Mosquito biting behaviour includes biting seasonality, diel biting activity (i.e. peak biting in a 24-h cycle) and preferred biting location relative to a house (indoor vs outdoor). Such studies have been conducted in several areas of Haiti and during different time periods (Fig. 2). Still, these data are somewhat dated and limited with the most recent of such studies being conducted from 1986 to 1988 [25, 2831].
Fig. 2

Map showing sites where known mosquito behaviour studies have occurred historically

One of the first published studies on seasonal malaria vector biting behaviour was by Taylor in 1966 [27]. This study, conducted from 1963 to 1964, showed variable seasonal biting behaviour of A. albimanus at six different sites in the communes of Mirebalais, Lascahobas, Duvalierville, Port-de-Paix, Gros Morne and Arcahaie. Human baited collections were done near temporary, semi-permanent, and permanent water bodies. The association between seasonal biting and rainfall was highly variable, with the exception of Port-de-Paix. It was suggested that the lack of association between biting and rainfall may be due to rice cultivation practices in permanent larval development sites, in which the mosquito population would be less reliant on rainfall. In contrast, studies by Desenfant [25] and Molez et al. [31], conducted in 1986–1987, found that June and October through December were the periods where peak biting occurred. Based on their findings, Desenfant [25] consolidated peak mosquito biting to the following months: October–December high biting (wet season); January–May low biting (dry season); June high biting (wet season); July–September low biting (dry season).

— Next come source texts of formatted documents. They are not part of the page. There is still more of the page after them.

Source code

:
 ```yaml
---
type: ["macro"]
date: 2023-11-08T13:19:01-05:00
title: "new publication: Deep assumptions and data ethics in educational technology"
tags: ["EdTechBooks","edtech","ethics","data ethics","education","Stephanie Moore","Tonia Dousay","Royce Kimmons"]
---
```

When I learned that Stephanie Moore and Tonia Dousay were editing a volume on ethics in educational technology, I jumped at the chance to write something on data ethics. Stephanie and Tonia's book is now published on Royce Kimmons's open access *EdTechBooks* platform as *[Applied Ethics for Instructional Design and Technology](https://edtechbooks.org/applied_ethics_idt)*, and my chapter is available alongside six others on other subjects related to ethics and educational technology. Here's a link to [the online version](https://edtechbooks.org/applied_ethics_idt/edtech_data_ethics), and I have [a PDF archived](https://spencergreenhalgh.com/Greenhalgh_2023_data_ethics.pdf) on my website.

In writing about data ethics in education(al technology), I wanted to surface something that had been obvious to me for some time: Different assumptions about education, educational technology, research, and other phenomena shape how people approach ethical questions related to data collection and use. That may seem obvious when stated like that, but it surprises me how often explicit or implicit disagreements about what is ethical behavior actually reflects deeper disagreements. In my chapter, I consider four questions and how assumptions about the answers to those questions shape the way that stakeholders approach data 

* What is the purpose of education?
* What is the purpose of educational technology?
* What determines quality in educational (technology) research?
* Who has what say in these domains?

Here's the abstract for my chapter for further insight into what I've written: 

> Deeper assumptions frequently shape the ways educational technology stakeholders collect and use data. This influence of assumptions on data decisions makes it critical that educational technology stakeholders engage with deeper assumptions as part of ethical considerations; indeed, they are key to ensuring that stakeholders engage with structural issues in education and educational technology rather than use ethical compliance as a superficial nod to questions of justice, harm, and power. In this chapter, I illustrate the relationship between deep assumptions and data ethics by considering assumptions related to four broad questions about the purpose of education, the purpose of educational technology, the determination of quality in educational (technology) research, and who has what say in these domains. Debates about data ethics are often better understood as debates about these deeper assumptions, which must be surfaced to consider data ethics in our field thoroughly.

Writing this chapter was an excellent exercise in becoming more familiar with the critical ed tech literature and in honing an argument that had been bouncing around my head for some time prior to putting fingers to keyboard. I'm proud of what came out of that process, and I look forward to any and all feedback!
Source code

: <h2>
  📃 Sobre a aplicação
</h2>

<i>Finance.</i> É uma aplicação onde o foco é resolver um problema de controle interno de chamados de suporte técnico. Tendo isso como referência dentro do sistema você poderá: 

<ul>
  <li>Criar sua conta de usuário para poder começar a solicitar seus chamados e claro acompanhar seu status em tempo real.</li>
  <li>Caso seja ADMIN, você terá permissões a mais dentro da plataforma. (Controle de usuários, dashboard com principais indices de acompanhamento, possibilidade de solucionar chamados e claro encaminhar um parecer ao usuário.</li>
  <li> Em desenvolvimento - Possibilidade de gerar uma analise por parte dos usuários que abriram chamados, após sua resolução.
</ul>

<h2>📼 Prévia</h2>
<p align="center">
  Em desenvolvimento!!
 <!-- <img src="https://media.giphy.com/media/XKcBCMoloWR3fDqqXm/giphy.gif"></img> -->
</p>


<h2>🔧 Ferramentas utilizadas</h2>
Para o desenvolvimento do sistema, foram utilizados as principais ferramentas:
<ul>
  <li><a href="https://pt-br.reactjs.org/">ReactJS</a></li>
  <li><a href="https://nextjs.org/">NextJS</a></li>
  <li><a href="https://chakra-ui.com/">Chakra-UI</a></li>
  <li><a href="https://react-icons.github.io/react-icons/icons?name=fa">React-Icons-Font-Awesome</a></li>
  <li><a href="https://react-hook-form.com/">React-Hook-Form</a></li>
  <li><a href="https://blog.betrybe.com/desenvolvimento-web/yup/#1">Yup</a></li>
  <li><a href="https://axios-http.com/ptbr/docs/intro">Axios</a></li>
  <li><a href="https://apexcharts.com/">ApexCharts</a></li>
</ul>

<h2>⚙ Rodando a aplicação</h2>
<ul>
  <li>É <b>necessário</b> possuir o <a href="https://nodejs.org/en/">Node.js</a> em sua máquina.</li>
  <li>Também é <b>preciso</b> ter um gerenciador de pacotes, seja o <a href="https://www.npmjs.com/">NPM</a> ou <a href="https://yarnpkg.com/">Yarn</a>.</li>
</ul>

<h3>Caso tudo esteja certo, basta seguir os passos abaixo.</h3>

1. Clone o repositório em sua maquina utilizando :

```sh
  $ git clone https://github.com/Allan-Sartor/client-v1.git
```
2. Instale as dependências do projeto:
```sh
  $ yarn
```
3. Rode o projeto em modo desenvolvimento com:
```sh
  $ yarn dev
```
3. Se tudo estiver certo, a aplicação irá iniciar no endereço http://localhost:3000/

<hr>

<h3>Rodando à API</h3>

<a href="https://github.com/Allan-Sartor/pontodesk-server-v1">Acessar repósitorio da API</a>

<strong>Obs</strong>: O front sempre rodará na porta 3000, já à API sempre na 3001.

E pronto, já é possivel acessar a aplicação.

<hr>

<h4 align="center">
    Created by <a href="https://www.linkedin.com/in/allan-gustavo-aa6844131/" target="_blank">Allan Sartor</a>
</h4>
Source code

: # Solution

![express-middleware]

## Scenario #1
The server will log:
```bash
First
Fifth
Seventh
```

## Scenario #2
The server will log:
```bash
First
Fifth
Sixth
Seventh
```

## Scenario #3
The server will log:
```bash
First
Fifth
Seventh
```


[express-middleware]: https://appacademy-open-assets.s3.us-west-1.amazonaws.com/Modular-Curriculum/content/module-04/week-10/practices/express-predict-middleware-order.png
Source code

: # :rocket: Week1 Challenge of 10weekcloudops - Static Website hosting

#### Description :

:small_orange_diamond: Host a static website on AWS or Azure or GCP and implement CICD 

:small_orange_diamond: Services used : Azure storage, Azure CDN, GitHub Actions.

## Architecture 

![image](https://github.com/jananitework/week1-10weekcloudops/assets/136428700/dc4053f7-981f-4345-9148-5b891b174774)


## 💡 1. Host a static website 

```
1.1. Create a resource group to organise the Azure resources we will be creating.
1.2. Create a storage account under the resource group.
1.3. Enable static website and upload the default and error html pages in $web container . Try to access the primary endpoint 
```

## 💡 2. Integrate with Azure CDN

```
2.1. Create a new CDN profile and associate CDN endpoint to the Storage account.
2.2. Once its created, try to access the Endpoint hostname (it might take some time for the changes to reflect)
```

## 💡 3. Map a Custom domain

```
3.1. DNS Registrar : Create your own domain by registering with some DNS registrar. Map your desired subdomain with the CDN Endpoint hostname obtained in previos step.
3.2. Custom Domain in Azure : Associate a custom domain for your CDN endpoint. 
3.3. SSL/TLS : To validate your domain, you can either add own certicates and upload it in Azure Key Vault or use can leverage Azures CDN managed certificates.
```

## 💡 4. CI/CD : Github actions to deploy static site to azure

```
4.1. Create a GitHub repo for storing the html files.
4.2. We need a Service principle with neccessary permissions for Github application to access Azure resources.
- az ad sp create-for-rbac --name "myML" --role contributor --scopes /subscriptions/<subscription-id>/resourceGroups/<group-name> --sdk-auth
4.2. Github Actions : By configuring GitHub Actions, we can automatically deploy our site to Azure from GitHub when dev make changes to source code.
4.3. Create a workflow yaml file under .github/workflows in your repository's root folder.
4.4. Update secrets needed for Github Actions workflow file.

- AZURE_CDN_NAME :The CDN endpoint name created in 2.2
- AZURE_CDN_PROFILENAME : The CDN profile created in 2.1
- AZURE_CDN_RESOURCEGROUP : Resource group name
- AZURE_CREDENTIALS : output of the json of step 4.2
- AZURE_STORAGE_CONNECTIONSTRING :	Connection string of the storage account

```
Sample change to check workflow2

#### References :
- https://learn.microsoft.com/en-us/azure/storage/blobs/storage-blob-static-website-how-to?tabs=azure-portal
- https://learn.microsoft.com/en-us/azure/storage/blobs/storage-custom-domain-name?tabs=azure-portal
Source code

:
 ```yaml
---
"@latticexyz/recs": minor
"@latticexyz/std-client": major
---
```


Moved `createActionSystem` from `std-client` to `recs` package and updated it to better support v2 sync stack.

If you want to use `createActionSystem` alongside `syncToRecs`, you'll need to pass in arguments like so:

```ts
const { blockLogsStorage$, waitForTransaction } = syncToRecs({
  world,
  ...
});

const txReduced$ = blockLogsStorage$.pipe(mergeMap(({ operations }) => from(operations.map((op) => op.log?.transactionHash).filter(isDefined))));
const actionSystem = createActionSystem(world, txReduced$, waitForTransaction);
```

Studies on peak biting times have mostly been done for A. albimanus, and A. vestitipennis [30]. Reported peak biting times for A. albimanus were variable. Studies by Taylor in 1963–1964 [27] and Hobbs et al. in 1983–1984 [28] observed a biting cycle with peak biting time occurring early in the evening (19:00–23:00) and biting activity steadily declining thereafter. In the Mekuria et al. study in 1987–1988 [30], results similar to those of Taylor [27] and Hobbs [28] were observed, with an additional second small peak from 04:00 to 05:00 followed by a sharp decline. In the Desenfant [25] and Molez et al. [31] study from 1986 to 1987, bell-shaped curve biting cycles were observed with the majority of biting activity occurring generally from 21:00 to 02:00 [25, 31]; these studies took place in the south of Haiti, while studies by Hobbs et al. [28] and Mekuria et al. [30] took place in the north of Haiti, suggesting geographical variation in behaviour. The six sites Taylor investigated had wide latitudinal distribution; biting cycles for individual sites were not reported. Differences between these studies may be due to variation in night-time behaviour of hosts causing increased or decreased availability to mosquitoes, changes in mosquito behaviour driven by insecticide exposure or other factors such as microclimate variation impacting the diel biting activity.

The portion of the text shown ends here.